Today, mainstream systems employ complex mathematical computations to "predict" possible translation results. Prominent examples of these systems are Google Translate and Microsoft's Bing Translator, and many other systems employed by large and small Language Service Providers are founded on the open source MOSES platform. The underlying mathematical models of all these systems are based on identifying various types of correlations between huge amounts of mono-, bi- and multi-lingual data as indicators of highly probable (language) expression substitutions. These statistical models are the so-called language and translation models. Applying these systems means that there has been a shift from causal analysis of language translation by exact and clean (linguistic) building rules (the why) to the (statistical) searching for patterns and correlations (the what) in very large data sets.
Although statistical systems have a very large economic impact because of their reduced costs in terms of development time and consumed resources, systems of the former type, the so-called rule-based systems, are still in use, such as Systran and Lucy LT, and some of these systems are even partly extended to also account for the statistical approach, misleadingly termed "hybrid systems."

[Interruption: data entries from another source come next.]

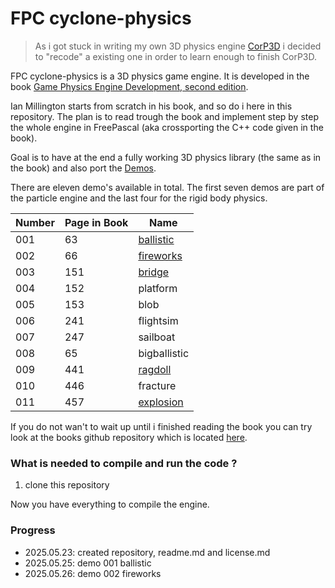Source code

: # FPC cyclone-physics

>
> As i got stuck in writing my own 3D physics engine [CorP3D](https://github.com/PascalCorpsman/CorP3D) i decided to "recode" a existing one in order to learn enough to finish CorP3D.
>

FPC cyclone-physics is a 3D physics game engine. It is developed in the book [Game Physics Engine Development, second edition](https://www.amazon.de/-/en/Game-Physics-Engine-Development-Commercial-Grade/dp/0123819768).

Ian Millington starts from scratch in his book, and so do i here in this repository. The plan is to read trough the book and implement step by step the whole engine in FreePascal (aka crossporting the C++ code given in the book).

Goal is to have at the end a fully working 3D physics library (the same as in the book) and also port the [Demos](src/Demos).

There are eleven demo's available in total. The first seven demos are part of the particle engine and the last four for the rigid body physics.

| Number | Page in Book | Name
| ---    | ---          | ---
| 001    |  63          | [ballistic](src/Demos/001_ballistic)
| 002    |  66          | [fireworks](src/Demos/002_fireworks)
| 003    | 151          | [bridge](src/Demos/003_bridge)
| 004    | 152          | platform
| 005    | 153          | blob
| 006    | 241          | flightsim
| 007    | 247          | sailboat
| 008    |  65          | bigballistic
| 009    | 441          | [ragdoll](src/Demos/009_ragdoll)
| 010    | 446          | fracture
| 011    | 457          | [explosion](src/Demos/011_explosion)

If you do not wan't to wait up until i finished reading the book you can try look at the books github repository which is located [here](https://github.com/idmillington/cyclone-physics).

### What is needed to compile and run the code ?

1. clone this repository

Now you have everything to compile the engine.


### Progress
- 2025.05.23: created repository, readme.md and license.md
- 2025.05.25: demo 001 ballistic
- 2025.05.26: demo 002 fireworks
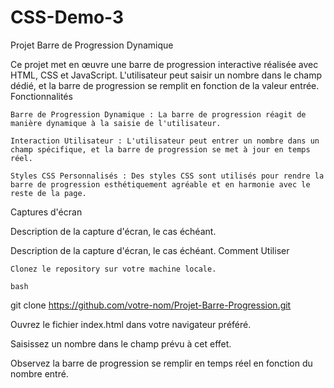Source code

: # CSS-Demo-3
Projet Barre de Progression Dynamique

Ce projet met en œuvre une barre de progression interactive réalisée avec HTML, CSS et JavaScript. L'utilisateur peut saisir un nombre dans le champ dédié, et la barre de progression se remplit en fonction de la valeur entrée.
Fonctionnalités

    Barre de Progression Dynamique : La barre de progression réagit de manière dynamique à la saisie de l'utilisateur.

    Interaction Utilisateur : L'utilisateur peut entrer un nombre dans un champ spécifique, et la barre de progression se met à jour en temps réel.

    Styles CSS Personnalisés : Des styles CSS sont utilisés pour rendre la barre de progression esthétiquement agréable et en harmonie avec le reste de la page.

Captures d'écran

Description de la capture d'écran, le cas échéant.

Description de la capture d'écran, le cas échéant.
Comment Utiliser

    Clonez le repository sur votre machine locale.

    bash

git clone https://github.com/votre-nom/Projet-Barre-Progression.git

Ouvrez le fichier index.html dans votre navigateur préféré.

Saisissez un nombre dans le champ prévu à cet effet.

Observez la barre de progression se remplir en temps réel en fonction du nombre entré.
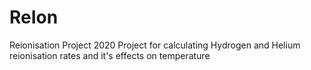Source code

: # ReIon
Reionisation Project 2020
Project for calculating Hydrogen and Helium reionisation rates and it's effects on temperature
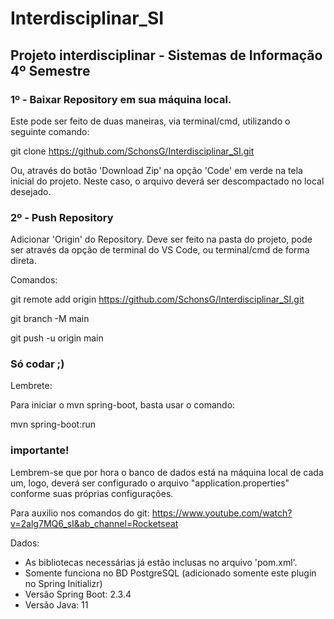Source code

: # Interdisciplinar_SI


## Projeto interdisciplinar - Sistemas de Informação 4º Semestre

### 1º - Baixar Repository em sua máquina local.

Este pode ser feito de duas maneiras, via terminal/cmd, utilizando o seguinte comando:

git clone https://github.com/SchonsG/Interdisciplinar_SI.git

Ou, através do botão 'Download Zip' na opção 'Code' em verde na tela inicial do projeto. Neste caso, o arquivo deverá ser descompactado no local desejado.

### 2º - Push Repository

Adicionar 'Origin' do Repository. Deve ser feito na pasta do projeto, pode ser através da opção de terminal do VS Code, ou terminal/cmd de forma direta.

Comandos:

git remote add origin https://github.com/SchonsG/Interdisciplinar_SI.git

git branch -M main

git push -u origin main

### Só codar ;)

Lembrete:

Para iniciar o mvn spring-boot, basta usar o comando:

mvn spring-boot:run


### importante!

Lembrem-se que por hora o banco de dados está na máquina local de cada um, logo, deverá ser configurado o arquivo "application.properties" conforme suas próprias configurações.

Para auxilio nos comandos do git: https://www.youtube.com/watch?v=2alg7MQ6_sI&ab_channel=Rocketseat

Dados:

- As bibliotecas necessárias já estão inclusas no arquivo 'pom.xml'.
- Somente funciona no BD PostgreSQL (adicionado somente este plugin no Spring Initializr)
- Versão Spring Boot: 2.3.4
- Versão Java: 11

Currently, the European Commission as an inherently multi-lingual institution and an early adopter of automated translation systems (dating back to 1970s) is in the process of developing their own statistical machine translation system to cover the ever increasing number of language pairs of the European Union. They have decided to follow the statistical approach because of its extensibility and cost-effectiveness as well as its maintainability over a system's entire lifecycle.
In this proseminar, we will shed light on the evaluation of automated translation from the user, system and quality perspectives with a specific emphasis on the challenges for translators surrounded by different kinds of technologies from translation memories to post-editing output that has been generated by statistical predictions. You will also learn how to live and work in interdisciplinary global team environments within our hyper-connected world.